Photos: Where art meets science


Hairs on leaf
This photograph does not portray orange starfish on a rocky seabed, but rather tiny star-shaped hairs on a plant's leaf. The hairs, called trichomes, can help stop insects from feeding on the leaf and prevent some water loss.
Shrimp cleaning teeth
A shrimp enters the mouth of a fish to clean its teeth. Fish value this service because shrimp can remove and eat harmful parasites. When fish need a cleaning, they approach the anemone in the background, in which the shrimp lives, and open their mouths, encouraging the shrimp in. Both partners benefit.
Funfair forces
A rotating amusement park ride at dusk. Passengers on this ride experience a force about twice that of gravity. The force is due to the acceleration felt by the change in direction necessary to keep the passenger moving in a circle at a constant speed. The same force applies to satellites orbiting planets and planets orbiting the sun.
How thick is your brain?
The thickness of a brain's gray matter varies across the brain. Here it is color-coded, from red (thickest) to blue (thinnest). Made up of nerve cell bodies, gray matter is thickest in the frontal lobes of the brain, at the top. Researchers believe that the frontal lobes control languages, memory, judgment and social skills.
Liquid crystals
Molecules' orientation within a liquid crystal can be seen by viewing the crystals with polarized light. Regions that have the same color here have the same orientation.
Surface tension
Water's surface tension can support a metal paper clip. An attraction between the molecules in water causes its surface to act in an elastic manner. By photographing it using a grill in front of the light source, the indentation of the surface caused by the clip's weight can be seen. This bending of light is similar to that in strong gravitational fields, as predicted by Einstein's theories.
Hiding
Identification techniques are increasingly relying on medical technology, or biometrics, to provide more personal forms of ID, which are harder to fake. Some feel that this is an invasion of their privacy.
Bursting balloon
The popping of a balloon happens too fast for us to see in detail.
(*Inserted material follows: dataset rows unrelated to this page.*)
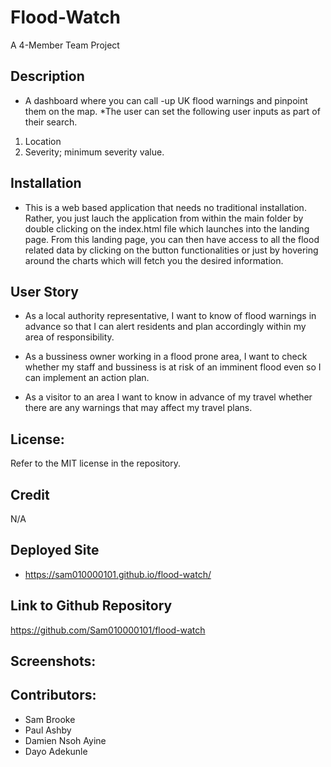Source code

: # Flood-Watch
A 4-Member Team Project

## Description
* A dashboard where you can call -up UK flood warnings and pinpoint them on the map.
*The user can set the following user inputs as part of their search.
1. Location
2. Severity; minimum severity value.

## Installation
* This is a web based application that needs no traditional installation. Rather, you just lauch the application from within the main folder by double clicking on the index.html file which launches into the landing page. From this landing page, you can then have access to all the flood related data by clicking on the button functionalities or just by hovering around the  charts which will fetch you the desired information.


## User Story
* As a local authority representative, I want to know of flood warnings in advance so that I can alert residents and plan accordingly within my area of responsibility.

* As a bussiness owner working in a flood prone area, I want to check whether my staff and bussiness is at risk of an imminent flood even so I can implement an action plan.

* As a visitor to an area I want to know in advance of my travel whether there are any warnings that may affect my travel plans.

## License:
Refer to the MIT license in the repository.

## Credit
N/A

## Deployed Site
* https://sam010000101.github.io/flood-watch/

## Link to Github Repository
https://github.com/Sam010000101/flood-watch

## Screenshots:

## Contributors:
* Sam Brooke
* Paul Ashby
* Damien Nsoh Ayine
* Dayo Adekunle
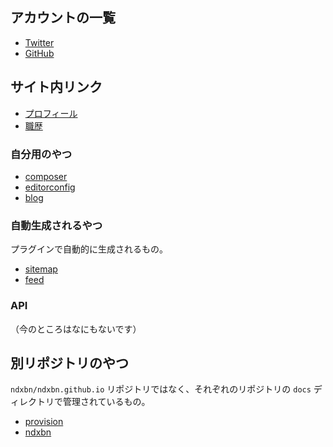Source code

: ---
---

## アカウントの一覧

- <a rel="me" href="https://twitter.com/ndxbn">Twitter</a>
- <a rel="me" href="https://github.com/ndxbn">GitHub</a>

## サイト内リンク

- [プロフィール](./profile)
- [職歴](./resume)

### 自分用のやつ

- [composer](./composer)
- [editorconfig](./editorconfig)
- [blog](./blog)

### 自動生成されるやつ

プラグインで自動的に生成されるもの。

- [sitemap](./sitemap)
- [feed](./feed)

### API

（今のところはなにもないです）

## 別リポジトリのやつ

`ndxbn/ndxbn.github.io` リポジトリではなく、それぞれのリポジトリの `docs` ディレクトリで管理されているもの。

- [provision](./provision)
- [ndxbn](./ndxbn)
But high-speed photography reveals what is happening at the time of the pop: The stretched skin of the balloon breaks rapidly and violently.
Butterfly on a plant stem
The cellular structure of this sunflower stem includes red vascular areas and blue supportive tissue. This systematic regularity contrasts with the sweeping outline of the butterfly.
Cancer cell movement
This cancer cell is moving down a pore in a filter, during a process of spreading called metastasis. The image was taken at Cancer Research UK, where the spread of cancer is studied in the hope of finding a cure.